Le manque de fournisseurs français, ensuite, et le choix de fournisseurs italiens qui par la suite auront toujours mis plus d'empressement à satisfaire les demandes (et les volumes !) de leurs clients nationaux (qui ne manquaient pas : Ducati, Aprilia, Bimota qui mit la clé sous la porte en meme temps que Voxan connut son premier dépot de bilan, puis Benelli qui reprit le flambeau des marques "vacillantes").
Le choix de solutions technologiques plutôt riches dès le départ, avec un positionnement haut de gamme qui aurait dû s'accompagner d'une finition irréprochable (ce qui n'a jamais été le cas).

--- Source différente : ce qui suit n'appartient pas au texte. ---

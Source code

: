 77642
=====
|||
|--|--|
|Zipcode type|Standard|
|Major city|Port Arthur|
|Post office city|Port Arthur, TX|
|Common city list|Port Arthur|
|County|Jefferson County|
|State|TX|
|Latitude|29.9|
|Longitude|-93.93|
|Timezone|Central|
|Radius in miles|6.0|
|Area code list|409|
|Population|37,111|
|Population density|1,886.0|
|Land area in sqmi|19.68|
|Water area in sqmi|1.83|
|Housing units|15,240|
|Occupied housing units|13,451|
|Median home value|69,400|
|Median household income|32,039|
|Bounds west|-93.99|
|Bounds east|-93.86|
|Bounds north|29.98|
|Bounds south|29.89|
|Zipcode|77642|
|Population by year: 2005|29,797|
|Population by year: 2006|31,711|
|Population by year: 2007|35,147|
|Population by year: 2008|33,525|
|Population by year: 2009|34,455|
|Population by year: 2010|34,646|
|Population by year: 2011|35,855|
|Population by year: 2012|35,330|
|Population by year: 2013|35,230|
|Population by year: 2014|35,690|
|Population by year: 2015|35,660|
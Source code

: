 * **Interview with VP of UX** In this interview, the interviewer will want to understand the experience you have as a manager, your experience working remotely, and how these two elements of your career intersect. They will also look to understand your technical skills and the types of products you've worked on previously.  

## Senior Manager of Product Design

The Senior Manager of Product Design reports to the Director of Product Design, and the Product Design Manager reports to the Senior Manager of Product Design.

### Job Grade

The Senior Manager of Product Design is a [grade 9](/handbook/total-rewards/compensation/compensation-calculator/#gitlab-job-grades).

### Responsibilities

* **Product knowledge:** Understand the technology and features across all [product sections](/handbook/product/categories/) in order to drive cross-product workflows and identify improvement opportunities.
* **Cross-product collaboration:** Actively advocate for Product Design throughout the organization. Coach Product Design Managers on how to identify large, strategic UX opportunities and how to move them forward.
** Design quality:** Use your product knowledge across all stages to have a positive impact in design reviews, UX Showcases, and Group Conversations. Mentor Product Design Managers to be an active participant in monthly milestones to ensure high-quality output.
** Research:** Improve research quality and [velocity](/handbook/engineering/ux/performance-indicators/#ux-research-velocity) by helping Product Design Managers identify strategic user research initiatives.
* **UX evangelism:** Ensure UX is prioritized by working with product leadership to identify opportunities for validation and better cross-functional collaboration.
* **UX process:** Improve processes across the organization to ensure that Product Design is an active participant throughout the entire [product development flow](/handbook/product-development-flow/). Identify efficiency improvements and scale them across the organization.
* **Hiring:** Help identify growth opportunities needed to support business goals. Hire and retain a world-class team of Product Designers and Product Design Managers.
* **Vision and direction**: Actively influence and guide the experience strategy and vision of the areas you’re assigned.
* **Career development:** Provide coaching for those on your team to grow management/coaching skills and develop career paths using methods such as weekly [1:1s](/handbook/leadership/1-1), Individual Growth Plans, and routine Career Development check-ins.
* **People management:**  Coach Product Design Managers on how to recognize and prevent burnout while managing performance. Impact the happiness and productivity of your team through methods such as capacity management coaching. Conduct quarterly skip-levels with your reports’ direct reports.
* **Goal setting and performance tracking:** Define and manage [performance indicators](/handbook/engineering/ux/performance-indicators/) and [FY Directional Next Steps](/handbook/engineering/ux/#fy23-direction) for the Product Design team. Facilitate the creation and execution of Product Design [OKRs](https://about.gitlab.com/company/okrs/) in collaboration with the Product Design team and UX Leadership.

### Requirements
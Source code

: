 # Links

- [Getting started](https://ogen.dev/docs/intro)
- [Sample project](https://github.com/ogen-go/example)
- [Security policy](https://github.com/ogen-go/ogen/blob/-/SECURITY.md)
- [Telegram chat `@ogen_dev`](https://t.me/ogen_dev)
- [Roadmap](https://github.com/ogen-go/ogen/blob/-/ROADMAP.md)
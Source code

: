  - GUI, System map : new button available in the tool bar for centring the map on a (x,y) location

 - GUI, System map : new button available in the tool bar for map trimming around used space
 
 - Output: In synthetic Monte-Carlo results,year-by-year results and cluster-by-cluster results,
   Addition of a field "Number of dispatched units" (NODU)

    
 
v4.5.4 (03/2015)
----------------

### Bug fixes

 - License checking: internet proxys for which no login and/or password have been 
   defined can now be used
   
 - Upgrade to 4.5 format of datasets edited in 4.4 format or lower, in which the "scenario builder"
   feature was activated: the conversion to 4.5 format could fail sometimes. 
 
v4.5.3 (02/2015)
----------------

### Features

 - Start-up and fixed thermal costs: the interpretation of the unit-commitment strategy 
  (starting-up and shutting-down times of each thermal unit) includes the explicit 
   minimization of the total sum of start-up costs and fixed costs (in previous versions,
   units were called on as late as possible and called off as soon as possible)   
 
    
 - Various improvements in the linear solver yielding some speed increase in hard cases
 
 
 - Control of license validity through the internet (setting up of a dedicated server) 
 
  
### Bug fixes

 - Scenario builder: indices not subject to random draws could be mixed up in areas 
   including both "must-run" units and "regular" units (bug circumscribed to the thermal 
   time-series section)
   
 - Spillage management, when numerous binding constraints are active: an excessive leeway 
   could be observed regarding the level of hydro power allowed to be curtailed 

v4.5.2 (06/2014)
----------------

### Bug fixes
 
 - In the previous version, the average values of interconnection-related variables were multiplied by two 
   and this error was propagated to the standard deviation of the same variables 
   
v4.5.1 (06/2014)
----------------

Le coût de développement d'un nouveau moteur, alors que l'adoption d'un bloc déjà existant aurait sans doute permis d'alléger, et d'accélérer, la phase de mise en route ... La mode des gros twins était toute neuve en 97 quand la moto a été présentée, puisque Honda et Suzuki commercialisaient tout juste leurs VTR et TL1000. Mais les deux ans qui ont suivi avant la première commercialisation ont sans doute plombé la faculté à infiltrer un marché qui restait de niche.
Bon, bref, j'ai été plus peiné par la fin de Buell que par celle de Voxan en fait.
Évidemment, utiliser, comme Aprilia, un Rotax aurait permis de diminuer considérablement les frais. Mais avec une telle stratégie, une marque sans antériorité ni légitimité comme Voxan ne serait devenue qu'un assembleur de plus. Ce qui nous amène toujours au même problème : quel est l'intérêt de produire une moto française en dehors du fait qu'elle soit française ?
Pourtant, l'idée de recycler des configurations esthétiques tombées dans l'oubli, comme le scrambler, est pertinente : avec le même moteur, Guzzi montre à quel point on peut diversifier les modèles. Et quand on lit le dernier MotoMag, avec ces nouveaux roadsters qui, Ducati comprise, ont tous la même gueule, et une Z 1000 dont le styliste a mal digéré Piet Mondrian, on se dit qu'il doit quand même exister un marché pour des machines qui ressemblent à quelque chose.
Quant à ma CBF 1000, j'ose espérer que sa fiabilité n'est pas sujette à caution : mais la boulonnerie intégralement oxydée après un seul hiver à l'air libre, j'apprécie pas.